Literatura infantojuvenil,

Rússia para os jovens

Entre textos de fantasia e com preocupação social, coletânea traz contos de nomes como Tolstói, Turguêniev, Tchékhov e Catarina 2ª

24ago2021

Pesquisadora de literatura infantojuvenil russa, Daniela Mountian organizou um livro precioso: Contos russos juvenis, com ilustrações de Fido Nesti e traduções de Irineu Franco Perpetuo, Moissei Mountian e Tatiana Larkina, que está saindo agora pela editora Kalinka como terceiro título da coleção infantojuvenil Bella. Reunindo textos que vão de 1781 a 1928, a antologia traz autores consagrados como Turguêniev, Tolstói e Anton Tchékhov, além de trabalhos das escritoras Lídia Avílova, Lídia Tchárskaia e Catarina 2ª, a Grande (sim, a poderosa tzarina). Em entrevista à Quatro Cinco Um, Mountian fala das particularidades da literatura juvenil russa, seus paralelos com a brasileira e as perspectivas de um novo volume de contos.


Ilustrações de Fido Nesti

Como foram escolhidos os contos dessa obra? 
Procurei incluir histórias que são marcos da literatura russa para a infância e a juventude, como a parábola de Catarina 2ª, a primeira autora a escrever prosa russa para criança, e o conto lúdico de Vladímir Odóievski, texto que virou referência no desenvolvimento das letras russas infantis.
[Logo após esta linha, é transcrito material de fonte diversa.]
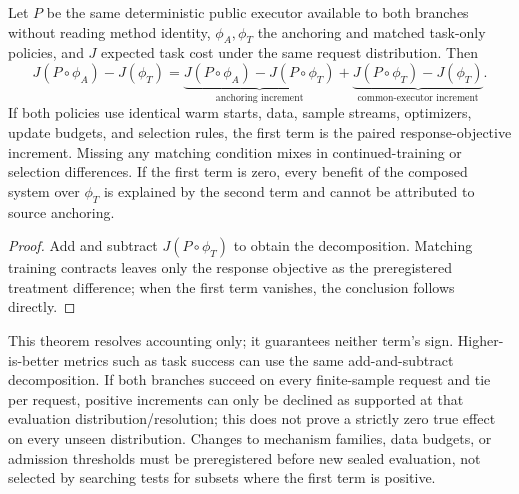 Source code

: \begin{proposition}
Let $P$ be the same deterministic public executor available to both branches without reading method identity,
$\phi_A,\phi_T$ the anchoring and matched task-only policies, and $J$ expected task cost under the same
request distribution. Then
\begin{equation}
 J(P\circ\phi_A)-J(\phi_T)
 =\underbrace{J(P\circ\phi_A)-J(P\circ\phi_T)}_{\text{anchoring increment}}
 +\underbrace{J(P\circ\phi_T)-J(\phi_T)}_{\text{common-executor increment}}.
 \label{eq:executor-attribution}
\end{equation}
If both policies use identical warm starts, data, sample streams, optimizers, update budgets, and selection rules,
the first term is the paired response-objective increment. Missing any matching condition mixes in
continued-training or selection differences. If the first term is zero, every benefit of the composed system over
$\phi_T$ is explained by the second term and cannot be attributed to source anchoring.
\end{proposition}
\begin{proof}
Add and subtract $J(P\circ\phi_T)$ to obtain the decomposition. Matching training contracts leaves only the response objective
as the preregistered treatment difference; when the first term vanishes, the conclusion follows directly.
\end{proof}
This theorem resolves accounting only; it guarantees neither term's sign. Higher-is-better metrics such as task success can use
the same add-and-subtract decomposition. If both branches succeed on every finite-sample request and tie per request, positive increments
can only be declined as supported at that evaluation distribution/resolution; this does not prove a strictly zero true effect
on every unseen distribution. Changes to mechanism families, data budgets, or admission thresholds must be preregistered
before new sealed evaluation, not selected by searching tests for subsets where the first term is positive.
Também integrei histórias passadas de geração em geração, aquelas que todo russo sabe de cor, como “Mumu”, de Ivan Turguêniev, “O prisioneiro do Cáucaso”, de Lev Tolstói, e “Vanka”, de Anton Tchékhov. Por fim, queria ainda trazer autores pouco conhecidos no Brasil, como Lídia Avílova e Lídia Tchárskaia, a escritora mais lida pelas russinhas do início do século 20. Os trabalhos de alguns pesquisadores ajudaram na seleção, e, claro, existe sempre um lado subjetivo na escolha, isto é, os textos incluídos me encantam.
 
Quais temas unem essas histórias? 
Pensando de forma concisa, no livro há uma divisão entre textos de viés social e estética realista, e textos voltados para a fantasia e o maravilhoso. Entre os textos que denotam preocupação social, estão os contos de Turguêniev, Tchékhov, Avílova e Kuprin. Entre os mais lúdicos – o conto da viagem hoffmanniana de um menino através de uma caixinha de música (Odóievski), o conto do menino que conversava com animais (Tchórny) e o conto da viagem fantástica de dois russinhos pelo Brasil (Kharms) – prevalece o uso de linguagem mais elaborada e mais próxima do mundo infantil. Há histórias em que animais têm papel relevante no enredo; contos com crianças protagonistas que passam por um processo de amadurecimento, pois têm um embate com uma realidade de injustiças sociais; contos com teor aventuroso; e textos baseados na tradição popular russa. Uma particularidade que vejo na literatura russa para a infância está na importância dada à poesia e à tradição oral, aos contos populares russos (skázki).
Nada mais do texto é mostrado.